I wrote an article about this five years ago after spending a day in the boat with professional angler Randall Tharp. Maybe I was just naive going into it but I definitely raised an eyebrow when he pulled out his frog box. Each frog he had was absolutely covered in some sort of chalk-like substance and of course, I had to ask him what the heck happened to ’em. He chuckled and began to explain how big of a difference baby powder can make on topwater frogs.
“Most of the silicone legs on frogs will stick together after a single day of fishing,” Tharp said. “I don’t know if it’s the heat or the type of water, but they’ll melt and adhere together like those old-school spinnerbait skirts and totally ruin the frog. I have several prototype frogs that won’t be released for several years and I absolutely have to keep them in good condition because I can’t get any more of them. Messed up legs aren’t an option.”
To be honest, I stewed on this idea for most of my drive home from Lake Guntersville. My biggest worry was that the bass would be able to somehow smell or taste the baby powder which would either deter them from biting or make them spit the frog out before the hookset. After a few days of internal back and forth, I finally bit the proverbial bullet and decided to dump a bunch of cheap baby powder on my expensive frog collection. It was actually a pretty tough thing to make myself do.
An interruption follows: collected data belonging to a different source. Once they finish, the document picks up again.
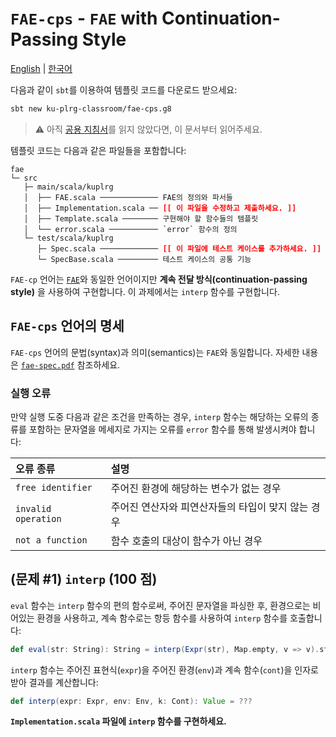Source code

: # `FAE-cps` - `FAE` with Continuation-Passing Style

[English](./README.md) | [한국어](./README.ko.md)

다음과 같이 `sbt`를 이용하여 템플릿 코드를 다운로드 받으세요:
```bash
sbt new ku-plrg-classroom/fae-cps.g8
```

> :warning: 아직 [공용 지침서](https://github.com/ku-plrg-classroom/docs/blob/main/README.ko.md)를 읽지 않았다면, 이 문서부터 읽어주세요.

템플릿 코드는 다음과 같은 파일들을 포함합니다:
<pre><code>fae
└─ src
   ├─ main/scala/kuplrg
   │  ├── FAE.scala ───────────── FAE의 정의와 파서들
   │  ├── Implementation.scala ── <b style='color:red;'>[[ 이 파일을 수정하고 제출하세요. ]]</b>
   │  ├── Template.scala ──────── 구현해야 할 함수들의 템플릿
   │  └── error.scala ─────────── `error` 함수의 정의
   └─ test/scala/kuplrg
      ├─ Spec.scala ───────────── <b style='color:red;'>[[ 이 파일에 테스트 케이스를 추가하세요. ]]</b>
      └─ SpecBase.scala ───────── 테스트 케이스의 공통 기능</code></pre>

`FAE-cp` 언어는 [`FAE`](../fae/README.ko.md)와 동일한 언어이지만 **계속 전달
방식(continuation-passing style)** 을 사용하여 구현합니다. 이 과제에서는
`interp` 함수를 구현합니다.


## `FAE-cps` 언어의 명세

`FAE-cps` 언어의 문법(syntax)과 의미(semantics)는 `FAE`와 동일합니다. 자세한
내용은 [`fae-spec.pdf`](../fae/fae-spec.pdf) 참조하세요.


### 실행 오류

만약 실행 도중 다음과 같은 조건을 만족하는 경우, `interp` 함수는 해당하는 오류의
종류를 포함하는 문자열을 메세지로 가지는 오류를 `error` 함수를 통해 발생시켜야
합니다:

| 오류 종류 | 설명 |
|:---------|:-----|
| `free identifier` | 주어진 환경에 해당하는 변수가 없는 경우 |
| `invalid operation` | 주어진 연산자와 피연산자들의 타입이 맞지 않는 경우 |
| `not a function` | 함수 호출의 대상이 함수가 아닌 경우 |


## (문제 #1) `interp` (100 점)

`eval` 함수는 `interp` 함수의 편의 함수로써, 주어진 문자열을 파싱한 후,
환경으로는 비어있는 환경을 사용하고, 계속 함수로는 항등 함수를 사용하여
`interp` 함수를 호출합니다:
```scala
def eval(str: String): String = interp(Expr(str), Map.empty, v => v).str
```

`interp` 함수는 주어진 표현식(`expr`)을 주어진 환경(`env`)과 계속 함수(`cont`)을
인자로 받아 결과를 계산합니다:
```scala
def interp(expr: Expr, env: Env, k: Cont): Value = ???
```
**`Implementation.scala` 파일에 `interp` 함수를 구현하세요.**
Five years later, however, I can safely say that ol’ Randall Tharp was right. I’ve been doing this ever since and my frogs are in outstanding condition compared to the pre-baby powder days. I haven’t noticed any ill effects in regards to the number of bites whatsoever. I’ll take a frog out of the box, tie it on and slap it on the water a time or two and the water washes off the powder without any issues.